When I had my son in 2008 I gave up the motorbikes and was at a bit of a sporting crossroads. After whinging one too many times about my lack of motivation, I was given a brand new Merida commuter bike by my step-grandfather Ron, with a stern ‘kick up the butt’ to get over myself and get back on a bike. Ron and I were very close and I will be forever grateful to him for encouraging me to get back on a bike after 15 years.
I then decided to try road cycling, which I hated, and BMX again, which I struggled to reconnect with. My coach mentioned that he thought I would enjoy downhill mountain bike riding, and suggested I check out the You Yangs. I immediately bought a full DH rig (being completely clueless!) and found myself on some black diamond runs on the Stockyards side of the park about a week later.
My ability to handle a bike definitely helped in those early days, and I was immediately hooked on mountain biking. From my first ride, I loved the views from the You Yangs over Westernport bay; the trees and granite rock walls; and the solitude I needed to reconnect with a sport that I had fallen out with so personally.

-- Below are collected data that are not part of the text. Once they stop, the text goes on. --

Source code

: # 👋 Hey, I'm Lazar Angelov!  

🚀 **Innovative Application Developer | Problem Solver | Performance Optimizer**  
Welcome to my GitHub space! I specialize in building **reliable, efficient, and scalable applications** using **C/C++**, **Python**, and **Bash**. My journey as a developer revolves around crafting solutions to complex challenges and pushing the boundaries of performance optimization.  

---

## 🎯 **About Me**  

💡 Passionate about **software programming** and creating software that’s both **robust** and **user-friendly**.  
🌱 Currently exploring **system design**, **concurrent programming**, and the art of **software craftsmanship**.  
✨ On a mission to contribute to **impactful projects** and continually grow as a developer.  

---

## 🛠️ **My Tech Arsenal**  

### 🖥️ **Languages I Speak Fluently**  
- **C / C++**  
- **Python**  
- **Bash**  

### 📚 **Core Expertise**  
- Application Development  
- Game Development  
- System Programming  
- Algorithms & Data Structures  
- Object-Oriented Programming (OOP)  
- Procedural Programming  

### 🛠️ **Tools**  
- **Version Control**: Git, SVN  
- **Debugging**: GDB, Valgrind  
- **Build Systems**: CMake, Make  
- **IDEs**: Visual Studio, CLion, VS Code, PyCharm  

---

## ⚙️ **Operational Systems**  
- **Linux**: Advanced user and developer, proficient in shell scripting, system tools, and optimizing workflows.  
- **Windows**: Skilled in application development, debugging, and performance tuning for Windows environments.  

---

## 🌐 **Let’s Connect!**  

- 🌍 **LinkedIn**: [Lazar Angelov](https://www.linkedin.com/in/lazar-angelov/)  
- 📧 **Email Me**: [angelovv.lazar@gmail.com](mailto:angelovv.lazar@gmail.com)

Not long after, I entered my first competition (still being clueless, I rode that full DH bike in a gravity enduro competition!) where I finished a resounding last! I then decided to get some bike advice, and purchased a gravity enduro bike. I also started to get some decent coaching from awesome people like Ben Watkins from Alpine Gravity. My riding improved dramatically and I started to win and place – my biggest achievement has been first place at Mt Buller in the last round of the Gravity Enduro series. What’s been personally rewarding is the ability to compete and win on my own terms, which has enabled me to let go of a lot of my old riding demons and truly love riding again. I still have a lot to learn though, and my next challenge is to complete as many rounds as I can in both the Alpine Gravity Enduro Tour and the Victorian Downhill MTB series. My dream is to ride the Megavalanche in France.
While the competitions are fun, they aren’t the only reason I ride. I love the challenge of a long climb and the reward of a fast and flowy descent. I’ve loved reconnecting with a sport that was such a huge part of my life, and realising that at 40, and as a mum, I can do a hell of a lot more than I thought I would be able to – from jumping gaps and navigating drops, to hitting huge speeds and keeping up with the boys. I love that my son, now 7, thinks it’s ‘so cool’ (he has been known to steal my gear!) and that age is absolutely no barrier to riding downhill. My only regret is that I didn’t discover mountain biking 10 years ago!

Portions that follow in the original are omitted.